US crude prices hit their highest level for the year this week, but pulled back Thursday to $92.51 a barrel. Still, some in the industry have warned of even higher valuations to come — as much as $150 a barrel.
But according to McNally, persistently high oil prices may lead to plunging demand, something that Saudi Arabia will want to avoid.
“The odds are higher than the market is currently discounting that the Saudis will take their foot off the brake sooner,” he said. “They do not want to deliberately over tighten the market, because if you get a spike, then you get the demand collapse and you get a bust. They don’t want that.”
Already, the world’s top oil exporter has shown some openness to easing its oil production cuts, McNally said.

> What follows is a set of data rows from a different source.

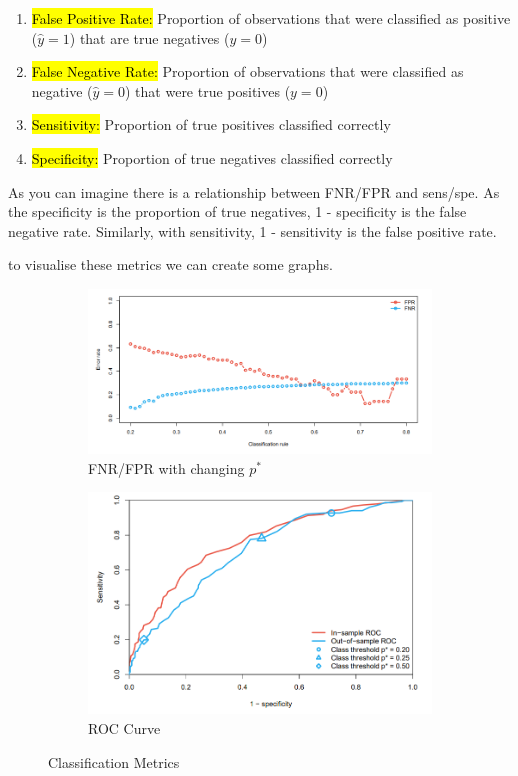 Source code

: \documentclass[11pt]{article}
\begin{document}
\begin{enumerate}
    \item \hl{False Positive Rate:} Proportion of observations that were classified as positive ($\hat{y} = 1$) that are true negatives ($y = 0$)
    \item \hl{False Negative Rate:} Proportion of observations that were classified as negative ($\hat{y} = 0$) that were true positives ($y=0$)
    \item \hl{Sensitivity:} Proportion of true positives classified correctly
    \item  \hl{Specificity:} Proportion of true negatives classified correctly
\end{enumerate}

As you can imagine there is a relationship between FNR/FPR and sens/spe. As the specificity is the proportion of true negatives, 1 - specificity is the false negative rate. Similarly, with sensitivity, 1 - sensitivity is the false positive rate.

to visualise these metrics we can create some graphs.


\begin{figure}[h]
\centering
\begin{subfigure}{.5\textwidth}
  \centering
  \includegraphics[width=\linewidth]{pic/error rates.png}
  \caption{FNR/FPR with changing $p^*$}
  \label{fig:classification error rates}
\end{subfigure}%
\begin{subfigure}{.5\textwidth}
  \centering
  \includegraphics[width=\linewidth]{pic/roc.png}
  \caption{ROC Curve}
  \label{fig:ROC curve}
\end{subfigure}
\caption{Classification Metrics}
\label{fig:classification metrics}
\end{figure}
\end{document}
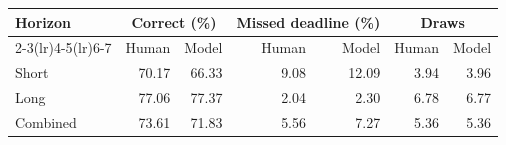 \begin{tabular}{lrrrrrr}
\toprule
Horizon & \multicolumn{2}{c}{Correct (\%)} & \multicolumn{2}{c}{Missed deadline (\%)} & \multicolumn{2}{c}{Draws} \\
\cmidrule(lr){2-3}\cmidrule(lr){4-5}\cmidrule(lr){6-7}
 & Human & Model & Human & Model & Human & Model \\
\midrule
Short & 70.17 & 66.33 & 9.08 & 12.09 & 3.94 & 3.96 \\
Long & 77.06 & 77.37 & 2.04 & 2.30 & 6.78 & 6.77 \\
Combined & 73.61 & 71.83 & 5.56 & 7.27 & 5.36 & 5.36 \\
\bottomrule
\end{tabular}
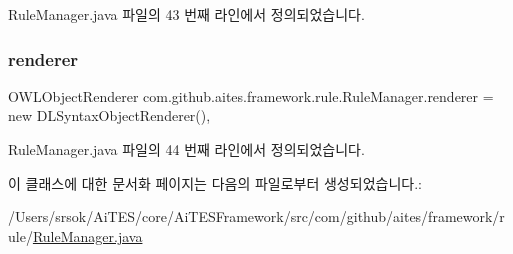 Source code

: Rule\+Manager.\+java 파일의 43 번째 라인에서 정의되었습니다.

\mbox{\label{classcom_1_1github_1_1aites_1_1framework_1_1rule_1_1_rule_manager_ae2bee87a9984ec9463cc7eaa5cc9952f}} 
\subsubsection{\texorpdfstring{renderer}{renderer}}
{\footnotesize\ttfamily O\+W\+L\+Object\+Renderer com.\+github.\+aites.\+framework.\+rule.\+Rule\+Manager.\+renderer = new D\+L\+Syntax\+Object\+Renderer()\hspace{0.3cm}{\ttfamily [static]}, {\ttfamily [private]}}



Rule\+Manager.\+java 파일의 44 번째 라인에서 정의되었습니다.



이 클래스에 대한 문서화 페이지는 다음의 파일로부터 생성되었습니다.\+:\begin{DoxyCompactItemize}
\item 
/\+Users/srsok/\+Ai\+T\+E\+S/core/\+Ai\+T\+E\+S\+Framework/src/com/github/aites/framework/rule/\mbox{\hyperlink{_rule_manager_8java}{Rule\+Manager.\+java}}\end{DoxyCompactItemize}
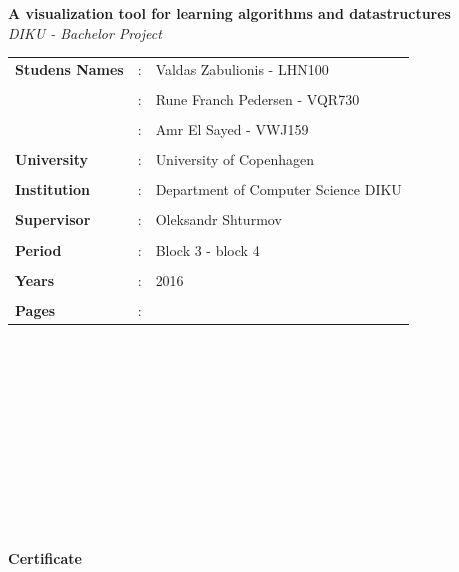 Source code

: \documentclass[11pt]{article}
\begin{document}
\clearpage\maketitle
\thispagestyle{empty}
\newpage
\begin{center}{\huge\textbf{A visualization tool for learning algorithms and datastructures}}\newline \textit{\\DIKU - Bachelor Project}\end{center}
\hfill \break
\begin{tabular}{l l l }
\textbf{Studens Names} &: &Valdas Zabulionis - LHN100\\\\
&: &Rune Franch Pedersen - VQR730\\\\
&: &Amr El Sayed - VWJ159\\\\
\textbf{University} &:& University of Copenhagen\\\\
\textbf{Institution} &:& Department of Computer Science DIKU\\\\
\textbf{Supervisor} &:& Oleksandr Shturmov\\\\
\textbf{Period} &:& Block 3 - block 4\\\\
\textbf{Years} &:& 2016\\\\
\textbf{Pages} &:& \\
\end{tabular}
\\\\\\\\\\\\\\\\\\\\
\begin{center}{\huge\textbf{Certificate}}\end{center}
\end{document}
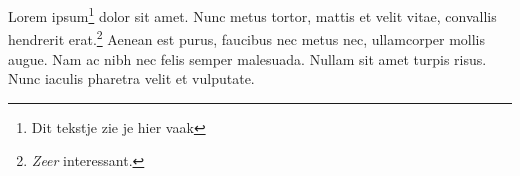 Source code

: \documentclass{article}
\begin{document}
    Lorem ipsum\footnote{Dit tekstje zie je hier vaak\textellipsis} dolor sit
    amet. Nunc metus tortor, mattis et velit vitae, convallis hendrerit
    erat.\footnote{\emph{Zeer} interessant.}
    Aenean est purus, faucibus nec metus nec, ullamcorper mollis augue. Nam ac
    nibh nec felis semper malesuada. Nullam sit amet turpis risus. Nunc iaculis
    pharetra velit et vulputate.
\end{document}

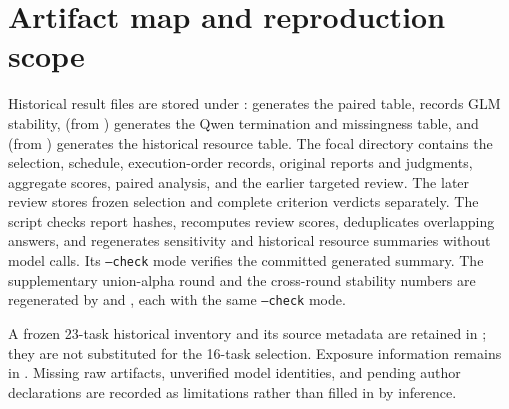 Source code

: \documentclass[11pt]{article}
\begin{document}
\section{Artifact map and reproduction scope}
Historical result files are stored under :  generates the paired table,  records GLM stability,  (from ) generates the Qwen termination and missingness table, and  (from ) generates the historical resource table. The focal directory contains the selection, schedule, execution-order records, original reports and judgments, aggregate scores, paired analysis, and the earlier targeted review. The later review stores frozen selection and complete criterion verdicts separately. The script  checks report hashes, recomputes review scores, deduplicates overlapping answers, and regenerates sensitivity and historical resource summaries without model calls. Its \texttt{--check} mode verifies the committed generated summary. The supplementary union-alpha round and the cross-round stability numbers are regenerated by  and , each with the same \texttt{--check} mode.

A frozen 23-task historical inventory and its source metadata are retained in ; they are not substituted for the 16-task selection. Exposure information remains in . Missing raw artifacts, unverified model identities, and pending author declarations are recorded as limitations rather than filled in by inference.
\end{document}
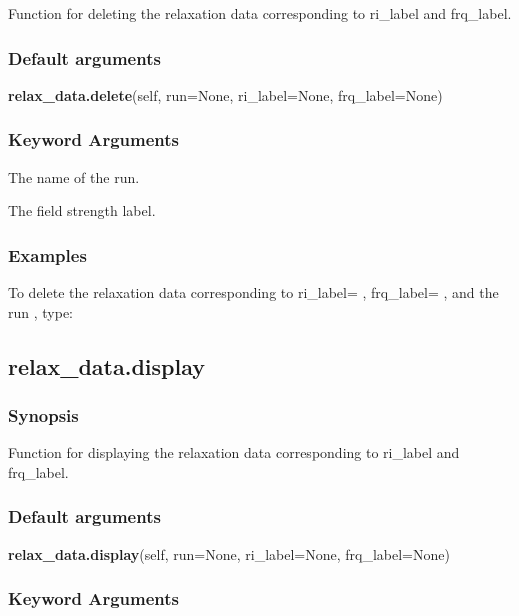 Function for deleting the relaxation data corresponding to ri\_label and frq\_label.

\subsubsection{Default arguments}

\textsf{\textbf{relax\_data.delete}(self, run=None, ri\_label=None, frq\_label=None)}


\subsubsection{Keyword Arguments}

  The name of the run.

  The field strength label.

\subsubsection{Examples}

To delete the relaxation data corresponding to ri\_label=
, frq\_label=
, and the run
, type:




\newpage

\subsection{relax\_data.display}


\subsubsection{Synopsis}

Function for displaying the relaxation data corresponding to ri\_label and frq\_label.

\subsubsection{Default arguments}

\textsf{\textbf{relax\_data.display}(self, run=None, ri\_label=None, frq\_label=None)}


\subsubsection{Keyword Arguments}


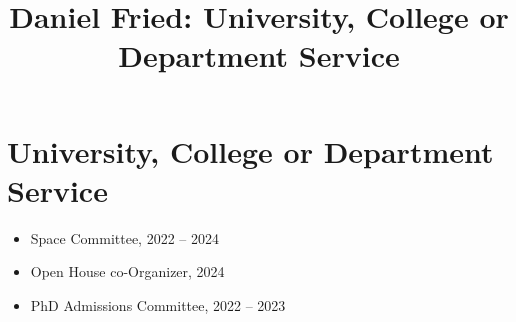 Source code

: \documentclass[11pt]{article}
\title{\vspace{-4em}Daniel Fried: University, College or Department Service\vspace{-0.5em}}
\date{}
\begin{document}
\maketitle

\section*{University, College or Department Service}
\begin{itemize}
    \item Space Committee, 2022 -- 2024
    \item Open House co-Organizer, 2024
		\item PhD Admissions Committee, 2022 -- 2023
\end{itemize}
\end{document}
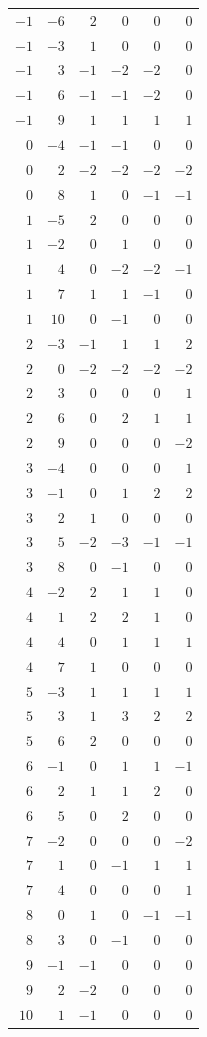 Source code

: \begin{longtable}{rrrrrr}
$-1$ & $-6$ & $2$ & $0$ & $0$ & $0$ \\
$-1$ & $-3$ & $1$ & $0$ & $0$ & $0$ \\
$-1$ & $3$ & $-1$ & $-2$ & $-2$ & $0$ \\
$-1$ & $6$ & $-1$ & $-1$ & $-2$ & $0$ \\
$-1$ & $9$ & $1$ & $1$ & $1$ & $1$ \\
$0$ & $-4$ & $-1$ & $-1$ & $0$ & $0$ \\
$0$ & $2$ & $-2$ & $-2$ & $-2$ & $-2$ \\
$0$ & $8$ & $1$ & $0$ & $-1$ & $-1$ \\
$1$ & $-5$ & $2$ & $0$ & $0$ & $0$ \\
$1$ & $-2$ & $0$ & $1$ & $0$ & $0$ \\
$1$ & $4$ & $0$ & $-2$ & $-2$ & $-1$ \\
$1$ & $7$ & $1$ & $1$ & $-1$ & $0$ \\
$1$ & $10$ & $0$ & $-1$ & $0$ & $0$ \\
$2$ & $-3$ & $-1$ & $1$ & $1$ & $2$ \\
$2$ & $0$ & $-2$ & $-2$ & $-2$ & $-2$ \\
$2$ & $3$ & $0$ & $0$ & $0$ & $1$ \\
$2$ & $6$ & $0$ & $2$ & $1$ & $1$ \\
$2$ & $9$ & $0$ & $0$ & $0$ & $-2$ \\
$3$ & $-4$ & $0$ & $0$ & $0$ & $1$ \\
$3$ & $-1$ & $0$ & $1$ & $2$ & $2$ \\
$3$ & $2$ & $1$ & $0$ & $0$ & $0$ \\
$3$ & $5$ & $-2$ & $-3$ & $-1$ & $-1$ \\
$3$ & $8$ & $0$ & $-1$ & $0$ & $0$ \\
$4$ & $-2$ & $2$ & $1$ & $1$ & $0$ \\
$4$ & $1$ & $2$ & $2$ & $1$ & $0$ \\
$4$ & $4$ & $0$ & $1$ & $1$ & $1$ \\
$4$ & $7$ & $1$ & $0$ & $0$ & $0$ \\
$5$ & $-3$ & $1$ & $1$ & $1$ & $1$ \\
$5$ & $3$ & $1$ & $3$ & $2$ & $2$ \\
$5$ & $6$ & $2$ & $0$ & $0$ & $0$ \\
$6$ & $-1$ & $0$ & $1$ & $1$ & $-1$ \\
$6$ & $2$ & $1$ & $1$ & $2$ & $0$ \\
$6$ & $5$ & $0$ & $2$ & $0$ & $0$ \\
$7$ & $-2$ & $0$ & $0$ & $0$ & $-2$ \\
$7$ & $1$ & $0$ & $-1$ & $1$ & $1$ \\
$7$ & $4$ & $0$ & $0$ & $0$ & $1$ \\
$8$ & $0$ & $1$ & $0$ & $-1$ & $-1$ \\
$8$ & $3$ & $0$ & $-1$ & $0$ & $0$ \\
$9$ & $-1$ & $-1$ & $0$ & $0$ & $0$ \\
$9$ & $2$ & $-2$ & $0$ & $0$ & $0$ \\
$10$ & $1$ & $-1$ & $0$ & $0$ & $0$ \\
\end{longtable}

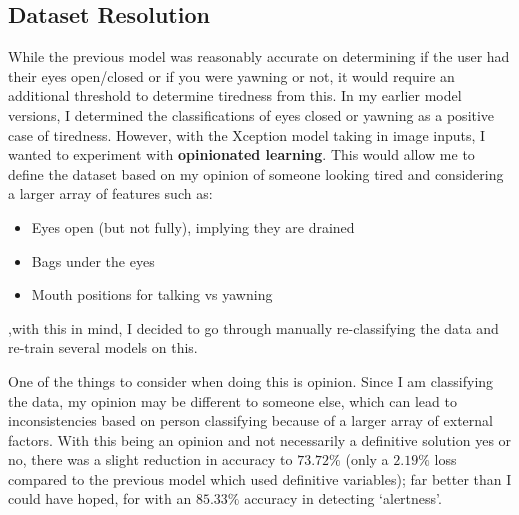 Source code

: \subsection{Dataset Resolution}
While the previous model was reasonably accurate on determining if the user had their eyes open/closed or if you were yawning or not,
it would require an additional threshold to determine tiredness from this. In my earlier model versions, I determined the classifications
of eyes closed or yawning as a positive case of tiredness. However, with the Xception model taking in image inputs, I wanted to experiment
with \textbf{opinionated learning}. This would allow me to define the dataset based on my opinion of someone looking tired and considering a larger
array of features such as:
\begin{itemize}
	\item Eyes open (but not fully), implying they are drained
	\item Bags under the eyes
	\item Mouth positions for talking vs yawning
\end{itemize}
,with this in mind, I decided to go through manually re-classifying the data and re-train several models on this.

One of the things to consider when doing this is opinion. Since I am classifying the data, my opinion may be different to someone else,
which can lead to inconsistencies based on person classifying because of a larger array of external factors.
With this being an opinion and not necessarily a definitive solution yes or no, there was a slight reduction in accuracy to $73.72\%$
(only a $2.19\%$ loss compared to the previous model which used definitive variables); far better than I could have hoped, for with
an $85.33\%$ accuracy in detecting ‘alertness’.

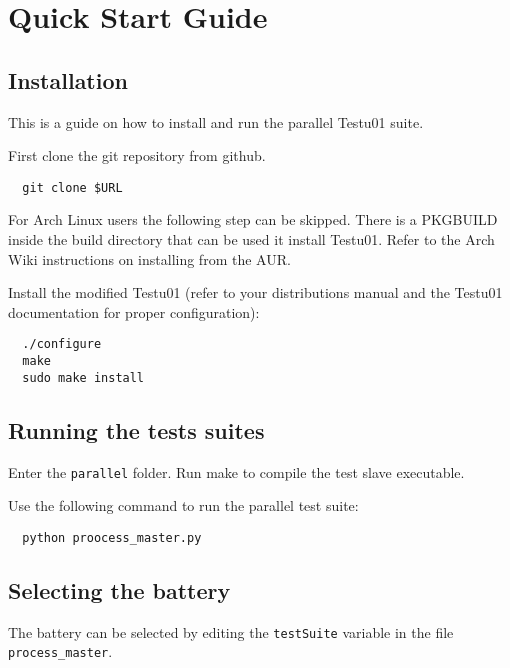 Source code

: \chapter{Quick Start Guide}
\section{Installation}
This is a guide on how to install and run the parallel Testu01 suite.

First clone the git repository from github\cite{github-repo}.
\begin{verbatim}
  git clone $URL
\end{verbatim}

For Arch Linux users the following step can be skipped. There is a PKGBUILD inside the build directory that can be used it install Testu01.
Refer to the Arch Wiki instructions on installing from the AUR.

Install the modified Testu01 (refer to your distributions manual and the Testu01 documentation for proper configuration):
\begin{verbatim}
  ./configure
  make
  sudo make install 
\end{verbatim}

\section{Running the tests suites}
Enter the \texttt{parallel} folder. Run make to compile the test slave executable.


Use the following command to run the parallel test suite:
\begin{verbatim}
  python proocess_master.py
\end{verbatim}

\section{Selecting the battery}
The battery can be selected by editing the \texttt{testSuite} variable in the file \texttt{process\_master}.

For instance, during the last announcement about extending its cuts, Riyadh emphasized that output would be reviewed each month, and for the first time noted a possible production increase.
Any decision to lift the cuts may come as soon as October or November, he estimated.
Alongside its partners in the Organization of Petroleum Exporting Countries, the kingdom has limited oil output since July and has since slowed production to around 9 million barrels a day.
OPEC data from this month has highlighted a widening imbalance between oil demand and supply due to the production cuts, which could spark the biggest oil deficit since 2007 in the next quarter.
Saudi Arabia has an incentive to for oil prices to reach the $100 level, as the country looks to use export revenue to diversify its economy away from petroleum.
That’s as the kingdom’s sovereign wealth fund plans to spend $40 billion annually on domestic investments, which includes the construction of a futuristic city called Neom.
But market veteran Ed Yardeni wrote in a Thursday note that $100 oil will hurt demand and risks triggering a global recession if consumers cut spending. It could also initiate non-OPEC crude production to increase.